TASK STATEMENT =>
Of all the lines in the entries, how many carry the word "kurento"? The reply is that number and no more.

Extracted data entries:

━━━━━━━━━━━━━━━━

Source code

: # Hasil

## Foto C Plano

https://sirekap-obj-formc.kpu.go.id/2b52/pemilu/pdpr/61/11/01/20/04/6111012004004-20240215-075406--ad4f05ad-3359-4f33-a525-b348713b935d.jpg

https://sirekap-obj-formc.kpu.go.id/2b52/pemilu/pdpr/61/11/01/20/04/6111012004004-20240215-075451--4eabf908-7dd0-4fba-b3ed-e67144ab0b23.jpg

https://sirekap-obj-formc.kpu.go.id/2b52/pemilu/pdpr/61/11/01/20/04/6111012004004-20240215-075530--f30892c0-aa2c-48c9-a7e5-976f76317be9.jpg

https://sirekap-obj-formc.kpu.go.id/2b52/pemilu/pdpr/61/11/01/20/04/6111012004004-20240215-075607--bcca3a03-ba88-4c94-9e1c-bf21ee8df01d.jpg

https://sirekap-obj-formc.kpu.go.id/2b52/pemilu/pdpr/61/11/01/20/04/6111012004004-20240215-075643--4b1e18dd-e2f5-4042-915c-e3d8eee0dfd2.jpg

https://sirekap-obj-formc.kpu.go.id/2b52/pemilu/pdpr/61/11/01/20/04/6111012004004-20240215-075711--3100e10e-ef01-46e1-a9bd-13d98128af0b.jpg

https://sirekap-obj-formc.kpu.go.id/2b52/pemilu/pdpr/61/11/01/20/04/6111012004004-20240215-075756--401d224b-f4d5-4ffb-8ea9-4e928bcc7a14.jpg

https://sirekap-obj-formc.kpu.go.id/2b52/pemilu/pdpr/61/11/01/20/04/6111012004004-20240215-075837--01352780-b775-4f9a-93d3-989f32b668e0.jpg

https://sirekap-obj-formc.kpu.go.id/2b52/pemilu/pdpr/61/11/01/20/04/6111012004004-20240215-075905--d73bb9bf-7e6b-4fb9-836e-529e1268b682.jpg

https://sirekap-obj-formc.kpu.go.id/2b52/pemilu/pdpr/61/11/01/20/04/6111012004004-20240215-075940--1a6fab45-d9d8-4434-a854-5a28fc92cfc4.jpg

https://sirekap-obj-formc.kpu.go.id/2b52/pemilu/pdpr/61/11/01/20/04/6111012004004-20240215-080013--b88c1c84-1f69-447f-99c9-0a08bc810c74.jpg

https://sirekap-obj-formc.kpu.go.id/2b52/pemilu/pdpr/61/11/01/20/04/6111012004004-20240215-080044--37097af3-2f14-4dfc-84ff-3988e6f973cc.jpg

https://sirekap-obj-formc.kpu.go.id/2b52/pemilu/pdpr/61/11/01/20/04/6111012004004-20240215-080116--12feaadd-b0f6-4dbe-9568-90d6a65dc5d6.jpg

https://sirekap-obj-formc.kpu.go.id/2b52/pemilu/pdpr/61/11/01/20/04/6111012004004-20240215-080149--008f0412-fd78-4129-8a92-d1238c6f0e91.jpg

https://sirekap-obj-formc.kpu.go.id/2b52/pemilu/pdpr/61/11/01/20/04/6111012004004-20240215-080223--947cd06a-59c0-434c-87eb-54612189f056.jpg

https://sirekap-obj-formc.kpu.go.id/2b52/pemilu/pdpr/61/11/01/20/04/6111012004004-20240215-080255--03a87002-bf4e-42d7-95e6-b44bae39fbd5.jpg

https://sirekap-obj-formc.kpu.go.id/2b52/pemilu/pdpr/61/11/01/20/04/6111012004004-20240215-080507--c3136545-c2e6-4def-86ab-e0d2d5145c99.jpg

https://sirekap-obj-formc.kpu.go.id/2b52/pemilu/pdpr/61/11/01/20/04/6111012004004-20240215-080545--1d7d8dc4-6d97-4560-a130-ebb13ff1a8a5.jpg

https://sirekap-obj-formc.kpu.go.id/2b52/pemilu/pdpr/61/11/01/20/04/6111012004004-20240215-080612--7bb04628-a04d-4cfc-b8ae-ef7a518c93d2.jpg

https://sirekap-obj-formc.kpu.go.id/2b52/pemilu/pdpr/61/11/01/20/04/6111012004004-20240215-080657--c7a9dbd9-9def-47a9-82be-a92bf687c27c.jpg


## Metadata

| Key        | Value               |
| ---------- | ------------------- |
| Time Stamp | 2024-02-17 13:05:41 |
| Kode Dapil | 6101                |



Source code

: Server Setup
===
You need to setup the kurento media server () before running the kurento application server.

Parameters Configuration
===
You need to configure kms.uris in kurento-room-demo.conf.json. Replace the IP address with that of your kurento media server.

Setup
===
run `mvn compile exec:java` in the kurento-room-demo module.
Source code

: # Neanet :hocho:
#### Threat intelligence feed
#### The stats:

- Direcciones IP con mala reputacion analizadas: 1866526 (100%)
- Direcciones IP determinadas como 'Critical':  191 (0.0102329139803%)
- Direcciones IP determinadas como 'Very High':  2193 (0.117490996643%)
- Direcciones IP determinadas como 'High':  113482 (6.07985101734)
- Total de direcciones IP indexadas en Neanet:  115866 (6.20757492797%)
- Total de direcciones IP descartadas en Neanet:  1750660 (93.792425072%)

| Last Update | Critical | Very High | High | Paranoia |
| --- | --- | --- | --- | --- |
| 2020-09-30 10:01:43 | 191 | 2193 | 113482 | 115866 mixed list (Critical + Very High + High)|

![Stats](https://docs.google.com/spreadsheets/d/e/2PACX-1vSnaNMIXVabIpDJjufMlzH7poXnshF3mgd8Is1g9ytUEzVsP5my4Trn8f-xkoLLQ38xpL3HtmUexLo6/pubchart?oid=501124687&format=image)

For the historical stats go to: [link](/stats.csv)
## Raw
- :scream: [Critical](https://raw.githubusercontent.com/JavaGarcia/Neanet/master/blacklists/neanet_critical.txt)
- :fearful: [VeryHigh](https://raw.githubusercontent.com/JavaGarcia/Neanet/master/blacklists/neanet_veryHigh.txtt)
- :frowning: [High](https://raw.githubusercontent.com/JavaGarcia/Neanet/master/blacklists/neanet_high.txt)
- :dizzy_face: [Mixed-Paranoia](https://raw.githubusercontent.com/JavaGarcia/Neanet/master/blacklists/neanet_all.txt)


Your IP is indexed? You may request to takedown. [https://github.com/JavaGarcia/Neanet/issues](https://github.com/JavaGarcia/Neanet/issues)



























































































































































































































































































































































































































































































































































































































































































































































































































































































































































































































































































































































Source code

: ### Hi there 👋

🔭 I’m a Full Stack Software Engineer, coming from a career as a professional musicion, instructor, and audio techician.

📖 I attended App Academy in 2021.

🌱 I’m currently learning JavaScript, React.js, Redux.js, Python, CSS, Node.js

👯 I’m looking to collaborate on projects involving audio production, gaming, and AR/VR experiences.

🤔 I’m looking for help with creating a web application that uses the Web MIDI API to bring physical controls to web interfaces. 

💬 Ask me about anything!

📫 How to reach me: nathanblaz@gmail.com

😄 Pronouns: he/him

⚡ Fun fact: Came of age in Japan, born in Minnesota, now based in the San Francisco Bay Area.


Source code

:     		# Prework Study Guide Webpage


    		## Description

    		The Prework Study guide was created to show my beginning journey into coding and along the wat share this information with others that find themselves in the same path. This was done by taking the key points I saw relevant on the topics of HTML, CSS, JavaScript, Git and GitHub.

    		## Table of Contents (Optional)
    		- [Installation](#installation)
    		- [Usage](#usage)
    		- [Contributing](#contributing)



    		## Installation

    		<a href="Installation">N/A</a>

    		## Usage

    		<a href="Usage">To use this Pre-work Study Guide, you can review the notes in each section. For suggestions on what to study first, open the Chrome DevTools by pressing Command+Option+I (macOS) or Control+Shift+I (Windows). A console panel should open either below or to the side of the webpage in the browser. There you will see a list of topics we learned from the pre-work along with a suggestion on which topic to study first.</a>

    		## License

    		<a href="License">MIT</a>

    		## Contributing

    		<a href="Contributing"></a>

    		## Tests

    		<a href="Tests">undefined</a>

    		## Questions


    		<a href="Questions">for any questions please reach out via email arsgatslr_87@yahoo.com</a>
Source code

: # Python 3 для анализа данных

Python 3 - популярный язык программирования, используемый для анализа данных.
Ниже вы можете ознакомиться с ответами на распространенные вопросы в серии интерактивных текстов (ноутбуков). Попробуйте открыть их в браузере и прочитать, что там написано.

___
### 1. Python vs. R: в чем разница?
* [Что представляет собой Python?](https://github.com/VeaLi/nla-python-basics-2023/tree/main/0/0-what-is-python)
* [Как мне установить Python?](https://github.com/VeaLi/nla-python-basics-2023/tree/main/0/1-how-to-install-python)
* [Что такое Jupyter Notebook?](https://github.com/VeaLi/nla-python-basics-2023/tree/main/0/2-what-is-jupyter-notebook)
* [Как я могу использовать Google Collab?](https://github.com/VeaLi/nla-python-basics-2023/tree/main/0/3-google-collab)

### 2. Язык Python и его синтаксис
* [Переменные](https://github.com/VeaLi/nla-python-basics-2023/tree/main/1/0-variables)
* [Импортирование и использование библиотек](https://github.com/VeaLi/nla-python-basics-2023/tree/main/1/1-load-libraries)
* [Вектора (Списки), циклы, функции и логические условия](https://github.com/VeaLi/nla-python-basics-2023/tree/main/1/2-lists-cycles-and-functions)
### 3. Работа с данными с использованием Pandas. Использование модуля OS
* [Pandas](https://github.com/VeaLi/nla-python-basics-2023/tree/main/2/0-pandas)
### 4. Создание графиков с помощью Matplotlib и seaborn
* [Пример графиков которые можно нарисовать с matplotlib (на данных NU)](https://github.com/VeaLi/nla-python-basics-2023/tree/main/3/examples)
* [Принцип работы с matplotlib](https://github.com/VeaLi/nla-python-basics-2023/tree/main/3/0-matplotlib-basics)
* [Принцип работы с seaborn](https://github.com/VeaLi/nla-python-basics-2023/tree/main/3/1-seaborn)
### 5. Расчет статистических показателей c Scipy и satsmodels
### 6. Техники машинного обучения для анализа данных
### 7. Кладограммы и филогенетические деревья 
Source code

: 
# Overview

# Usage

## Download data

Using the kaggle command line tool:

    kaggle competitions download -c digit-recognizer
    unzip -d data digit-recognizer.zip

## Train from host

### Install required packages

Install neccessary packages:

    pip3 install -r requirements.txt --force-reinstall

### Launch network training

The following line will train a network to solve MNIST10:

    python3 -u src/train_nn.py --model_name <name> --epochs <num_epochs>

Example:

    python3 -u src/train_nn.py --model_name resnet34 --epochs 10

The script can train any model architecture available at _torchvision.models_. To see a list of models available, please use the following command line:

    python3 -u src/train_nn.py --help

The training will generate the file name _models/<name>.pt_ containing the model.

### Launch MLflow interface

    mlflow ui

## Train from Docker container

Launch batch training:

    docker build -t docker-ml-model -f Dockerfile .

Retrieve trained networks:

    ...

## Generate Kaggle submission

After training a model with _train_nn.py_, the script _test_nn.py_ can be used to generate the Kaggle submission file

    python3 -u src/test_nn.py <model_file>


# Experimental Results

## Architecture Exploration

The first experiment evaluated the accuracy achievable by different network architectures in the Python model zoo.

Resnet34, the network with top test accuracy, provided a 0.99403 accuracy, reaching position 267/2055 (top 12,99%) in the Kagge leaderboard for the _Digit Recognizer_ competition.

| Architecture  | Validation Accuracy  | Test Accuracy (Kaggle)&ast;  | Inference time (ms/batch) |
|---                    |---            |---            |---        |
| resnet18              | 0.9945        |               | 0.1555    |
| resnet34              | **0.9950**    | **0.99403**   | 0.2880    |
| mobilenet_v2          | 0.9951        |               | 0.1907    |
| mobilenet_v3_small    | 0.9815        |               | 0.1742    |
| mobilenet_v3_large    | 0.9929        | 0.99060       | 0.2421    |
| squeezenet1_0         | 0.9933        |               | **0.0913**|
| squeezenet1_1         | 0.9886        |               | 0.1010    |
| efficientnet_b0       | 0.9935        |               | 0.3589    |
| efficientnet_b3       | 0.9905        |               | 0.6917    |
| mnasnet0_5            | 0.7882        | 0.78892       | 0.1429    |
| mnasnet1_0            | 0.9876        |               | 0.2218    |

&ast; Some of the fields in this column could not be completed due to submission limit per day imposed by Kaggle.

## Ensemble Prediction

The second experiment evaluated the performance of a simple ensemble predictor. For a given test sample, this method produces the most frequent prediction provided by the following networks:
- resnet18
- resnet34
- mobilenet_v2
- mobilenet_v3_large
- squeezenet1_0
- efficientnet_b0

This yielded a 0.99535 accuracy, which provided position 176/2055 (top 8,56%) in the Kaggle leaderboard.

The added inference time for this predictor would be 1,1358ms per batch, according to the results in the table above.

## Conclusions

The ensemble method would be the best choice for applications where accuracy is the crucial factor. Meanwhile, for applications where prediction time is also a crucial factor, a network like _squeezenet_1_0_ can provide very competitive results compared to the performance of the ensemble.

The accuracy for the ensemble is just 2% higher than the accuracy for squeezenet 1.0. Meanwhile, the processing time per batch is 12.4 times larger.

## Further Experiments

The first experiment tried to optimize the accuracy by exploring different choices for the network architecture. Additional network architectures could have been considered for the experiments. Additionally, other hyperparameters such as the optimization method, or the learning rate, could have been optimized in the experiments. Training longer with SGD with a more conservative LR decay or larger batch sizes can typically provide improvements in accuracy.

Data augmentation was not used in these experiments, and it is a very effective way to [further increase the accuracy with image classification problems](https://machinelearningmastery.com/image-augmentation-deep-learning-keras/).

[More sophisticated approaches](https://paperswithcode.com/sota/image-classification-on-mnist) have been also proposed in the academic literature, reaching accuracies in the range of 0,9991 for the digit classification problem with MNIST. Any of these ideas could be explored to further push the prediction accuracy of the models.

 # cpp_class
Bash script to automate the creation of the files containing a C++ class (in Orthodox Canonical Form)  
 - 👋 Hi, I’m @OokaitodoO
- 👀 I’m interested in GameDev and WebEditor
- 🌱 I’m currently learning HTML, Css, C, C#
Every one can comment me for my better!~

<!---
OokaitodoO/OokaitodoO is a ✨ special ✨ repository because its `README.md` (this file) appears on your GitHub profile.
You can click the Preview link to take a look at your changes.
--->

━━━━━━━━━━━━━━━━

RESULT OF THE EXERCISE =>
3